---- PROVIDED ENTRIES

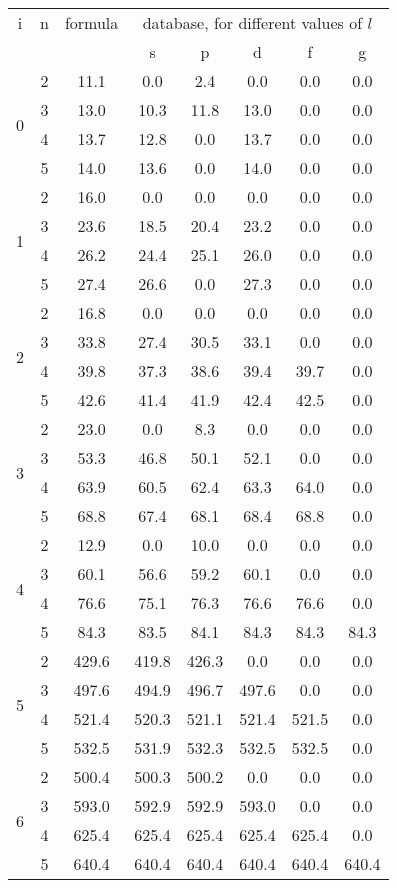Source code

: \begin{tabular}{|c|c||c||c|c|c|c|c|}
\hline
i & n & formula & \multicolumn{5}{c|}{database, for different values of $l$} \tabularnewline
 & & & s & p & d & f & g \tabularnewline
\hline
\hline
\multirow{4}{*}{  0} 
 &   2 &   11.1 &    0.0 &    2.4 &    0.0 &    0.0 &    0.0 \tabularnewline
 &   3 &   13.0 &   10.3 &   11.8 &   13.0 &    0.0 &    0.0 \tabularnewline
 &   4 &   13.7 &   12.8 &    0.0 &   13.7 &    0.0 &    0.0 \tabularnewline
 &   5 &   14.0 &   13.6 &    0.0 &   14.0 &    0.0 &    0.0 \tabularnewline
\hline
\multirow{4}{*}{  1} 
 &   2 &   16.0 &    0.0 &    0.0 &    0.0 &    0.0 &    0.0 \tabularnewline
 &   3 &   23.6 &   18.5 &   20.4 &   23.2 &    0.0 &    0.0 \tabularnewline
 &   4 &   26.2 &   24.4 &   25.1 &   26.0 &    0.0 &    0.0 \tabularnewline
 &   5 &   27.4 &   26.6 &    0.0 &   27.3 &    0.0 &    0.0 \tabularnewline
\hline
\multirow{4}{*}{  2} 
 &   2 &   16.8 &    0.0 &    0.0 &    0.0 &    0.0 &    0.0 \tabularnewline
 &   3 &   33.8 &   27.4 &   30.5 &   33.1 &    0.0 &    0.0 \tabularnewline
 &   4 &   39.8 &   37.3 &   38.6 &   39.4 &   39.7 &    0.0 \tabularnewline
 &   5 &   42.6 &   41.4 &   41.9 &   42.4 &   42.5 &    0.0 \tabularnewline
\hline
\multirow{4}{*}{  3} 
 &   2 &   23.0 &    0.0 &    8.3 &    0.0 &    0.0 &    0.0 \tabularnewline
 &   3 &   53.3 &   46.8 &   50.1 &   52.1 &    0.0 &    0.0 \tabularnewline
 &   4 &   63.9 &   60.5 &   62.4 &   63.3 &   64.0 &    0.0 \tabularnewline
 &   5 &   68.8 &   67.4 &   68.1 &   68.4 &   68.8 &    0.0 \tabularnewline
\hline
\multirow{4}{*}{  4} 
 &   2 &   12.9 &    0.0 &   10.0 &    0.0 &    0.0 &    0.0 \tabularnewline
 &   3 &   60.1 &   56.6 &   59.2 &   60.1 &    0.0 &    0.0 \tabularnewline
 &   4 &   76.6 &   75.1 &   76.3 &   76.6 &   76.6 &    0.0 \tabularnewline
 &   5 &   84.3 &   83.5 &   84.1 &   84.3 &   84.3 &   84.3 \tabularnewline
\hline
\multirow{4}{*}{  5} 
 &   2 &  429.6 &  419.8 &  426.3 &    0.0 &    0.0 &    0.0 \tabularnewline
 &   3 &  497.6 &  494.9 &  496.7 &  497.6 &    0.0 &    0.0 \tabularnewline
 &   4 &  521.4 &  520.3 &  521.1 &  521.4 &  521.5 &    0.0 \tabularnewline
 &   5 &  532.5 &  531.9 &  532.3 &  532.5 &  532.5 &    0.0 \tabularnewline
\hline
\multirow{4}{*}{  6} 
 &   2 &  500.4 &  500.3 &  500.2 &    0.0 &    0.0 &    0.0 \tabularnewline
 &   3 &  593.0 &  592.9 &  592.9 &  593.0 &    0.0 &    0.0 \tabularnewline
 &   4 &  625.4 &  625.4 &  625.4 &  625.4 &  625.4 &    0.0 \tabularnewline
 &   5 &  640.4 &  640.4 &  640.4 &  640.4 &  640.4 &  640.4 \tabularnewline
\hline
\end{tabular}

--------

■ **WHAT YOU ARE ASKED TO DO**:
Word for word, set down every record, keeping the images out.

■ **EXPECTED ANSWER**:
Source code

: \begin{tabular}{|c|c||c||c|c|c|c|c|}
\hline
i & n & formula & \multicolumn{5}{c|}{database, for different values of $l$} \tabularnewline
 & & & s & p & d & f & g \tabularnewline
\hline
\hline
\multirow{4}{*}{  0} 
 &   2 &   11.1 &    0.0 &    2.4 &    0.0 &    0.0 &    0.0 \tabularnewline
 &   3 &   13.0 &   10.3 &   11.8 &   13.0 &    0.0 &    0.0 \tabularnewline
 &   4 &   13.7 &   12.8 &    0.0 &   13.7 &    0.0 &    0.0 \tabularnewline
 &   5 &   14.0 &   13.6 &    0.0 &   14.0 &    0.0 &    0.0 \tabularnewline
\hline
\multirow{4}{*}{  1} 
 &   2 &   16.0 &    0.0 &    0.0 &    0.0 &    0.0 &    0.0 \tabularnewline
 &   3 &   23.6 &   18.5 &   20.4 &   23.2 &    0.0 &    0.0 \tabularnewline
 &   4 &   26.2 &   24.4 &   25.1 &   26.0 &    0.0 &    0.0 \tabularnewline
 &   5 &   27.4 &   26.6 &    0.0 &   27.3 &    0.0 &    0.0 \tabularnewline
\hline
\multirow{4}{*}{  2} 
 &   2 &   16.8 &    0.0 &    0.0 &    0.0 &    0.0 &    0.0 \tabularnewline
 &   3 &   33.8 &   27.4 &   30.5 &   33.1 &    0.0 &    0.0 \tabularnewline
 &   4 &   39.8 &   37.3 &   38.6 &   39.4 &   39.7 &    0.0 \tabularnewline
 &   5 &   42.6 &   41.4 &   41.9 &   42.4 &   42.5 &    0.0 \tabularnewline
\hline
\multirow{4}{*}{  3} 
 &   2 &   23.0 &    0.0 &    8.3 &    0.0 &    0.0 &    0.0 \tabularnewline
 &   3 &   53.3 &   46.8 &   50.1 &   52.1 &    0.0 &    0.0 \tabularnewline
 &   4 &   63.9 &   60.5 &   62.4 &   63.3 &   64.0 &    0.0 \tabularnewline
 &   5 &   68.8 &   67.4 &   68.1 &   68.4 &   68.8 &    0.0 \tabularnewline
\hline
\multirow{4}{*}{  4} 
 &   2 &   12.9 &    0.0 &   10.0 &    0.0 &    0.0 &    0.0 \tabularnewline
 &   3 &   60.1 &   56.6 &   59.2 &   60.1 &    0.0 &    0.0 \tabularnewline
 &   4 &   76.6 &   75.1 &   76.3 &   76.6 &   76.6 &    0.0 \tabularnewline
 &   5 &   84.3 &   83.5 &   84.1 &   84.3 &   84.3 &   84.3 \tabularnewline
\hline
\multirow{4}{*}{  5} 
 &   2 &  429.6 &  419.8 &  426.3 &    0.0 &    0.0 &    0.0 \tabularnewline
 &   3 &  497.6 &  494.9 &  496.7 &  497.6 &    0.0 &    0.0 \tabularnewline
 &   4 &  521.4 &  520.3 &  521.1 &  521.4 &  521.5 &    0.0 \tabularnewline
 &   5 &  532.5 &  531.9 &  532.3 &  532.5 &  532.5 &    0.0 \tabularnewline
\hline
\multirow{4}{*}{  6} 
 &   2 &  500.4 &  500.3 &  500.2 &    0.0 &    0.0 &    0.0 \tabularnewline
 &   3 &  593.0 &  592.9 &  592.9 &  593.0 &    0.0 &    0.0 \tabularnewline
 &   4 &  625.4 &  625.4 &  625.4 &  625.4 &  625.4 &    0.0 \tabularnewline
 &   5 &  640.4 &  640.4 &  640.4 &  640.4 &  640.4 &  640.4 \tabularnewline
\hline
\end{tabular}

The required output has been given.